A guidare l'agire e la comunicazione dell’élite economica-politica-mediatica cantonale è un particolare senso di appartenenza (ovvero, di proprietà)
Gli economisti Spartaco Greppi e Christian Marazzi hanno ragione: lo Stato non è una famiglia. Non una soltanto: in Ticino “sono” circa una trentina, accomunate da un senso di appartenenza (ovvero, di proprietà) che guida l’agire e la comunicazione dell’élite economica-politica-mediatica cantonale. Non può spiegarsi altrimenti l’avversione all’indebitamento pubblico quale strumento mirato a promuovere lo sviluppo della collettività; tanto meno il ricorrente riferimento al ‘buon padre di famiglia’ al momento di dibattere sul ruolo economico dello Stato.
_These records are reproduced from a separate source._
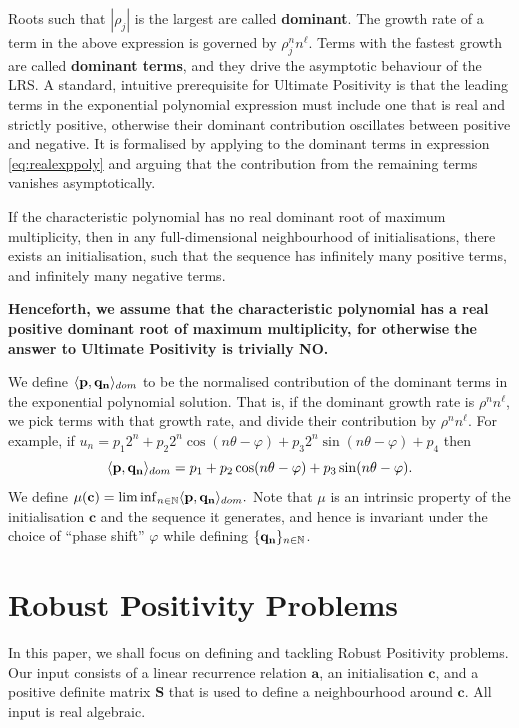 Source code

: Roots such that $|\rho_j|$ is the largest are called \textbf{dominant}. The growth rate of a term in the above expression is governed by $\rho_j^n n^\ell$. Terms with the fastest growth are called \textbf{dominant terms}, and they drive the asymptotic behaviour of the LRS. A standard, intuitive prerequisite for Ultimate Positivity is that the leading terms in the exponential polynomial expression must include one that is real and strictly positive, otherwise their dominant contribution oscillates between positive and negative. It is formalised by applying \cite[Lemma 4]{Braverman06} to the dominant terms in expression \ref{eq:realexppoly} and arguing that the contribution from the remaining terms vanishes asymptotically. 
\begin{proposition}
\label{prop:folklore}
If the characteristic polynomial has no real dominant root of maximum multiplicity, then in any full-dimensional neighbourhood of initialisations, there exists an initialisation, such that the sequence has infinitely many positive terms, and infinitely many negative terms.
\end{proposition}

\textbf{Henceforth, we assume that the characteristic polynomial has a real positive dominant root of maximum multiplicity, for otherwise the answer to Ultimate Positivity is trivially NO.} 

We define $\langle\mathbf{p}, \mathbf{q_n}\rangle_{dom}$ to be the normalised contribution of the dominant terms in the exponential polynomial solution. That is, if the dominant growth rate is $\rho^n n^\ell$, we pick terms with that growth rate, and divide their contribution by $\rho^n n^\ell$. For example, if
$
u_n = p_1 2^n + p_2 2^n\cos (n\theta -\varphi) + p_3 2^n \sin (n\theta-\varphi) + p_4
$
then $$\langle\mathbf{p}, \mathbf{q_n}\rangle_{dom} = p_1  + p_2 \cos (n\theta-\varphi) + p_3 \sin (n\theta-\varphi).$$
We define
$
\mu(\mathbf{c}) = \liminf_{n \in \mathbb{N}} \langle\mathbf{p}, \mathbf{q_n}\rangle_{dom}.
$
Note that $\mu$ is an intrinsic property of the initialisation $\mathbf{c}$ and the sequence it generates, and hence is invariant under the choice of ``phase shift'' $\varphi$ while defining $\{\mathbf{q_n}\}_{n\in \mathbb{N}}$.

\section{Robust Positivity Problems}
\label{section:problems}

In this paper, we shall focus on defining and tackling Robust Positivity problems. Our input consists of a linear recurrence relation $\mathbf{a}$, an initialisation $\mathbf{c}$, and a positive definite matrix $\mathbf{S}$ that is used to define a neighbourhood around $\mathbf{c}$. All input is real algebraic.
A ribadirlo forte e chiaro sono stati in questi giorni un politico di spicco, un aspirante a politico di spicco (ad oggi passacarte di un altro politico di spicco), nonché i presidenti delle corporazioni economiche: se lo Stato (noi) deve incarnare l’interesse collettivo (il nostro), dovrebbe comportarsi come ogni genitore (sempre noi), cioè cavandosela con i propri mezzi (sempre i nostri). Un’affermazione che denota una visione nettamente individualista, arcaica e patriarcale della società – e in quanto tale paragonabile all’idiosincrasia tipica del feudalesimo – in cui un intreccio di relazioni clientelari orienta le attività dello Stato, ridotto in una tale concezione alla mera somma delle sue parti fondamentali, ovvero le nobili famiglie. È per questo che una discussione soltanto economica, che ignori le premesse sociologiche sulle quali poggiano certi discorsi, rischia di rimanere monca. Hobbes, Spencer, Smith: ci sono tracce un po’ di tutti i teorici dell’individualismo più estremo nei vari interventi che contestano con fermezza l’idea di un’entità collettiva super partes tesa a garantire il bene comune, uno Stato in grado di agire secondo una razionalità diversa – ma complementare – a quella delle sue parti costitutive.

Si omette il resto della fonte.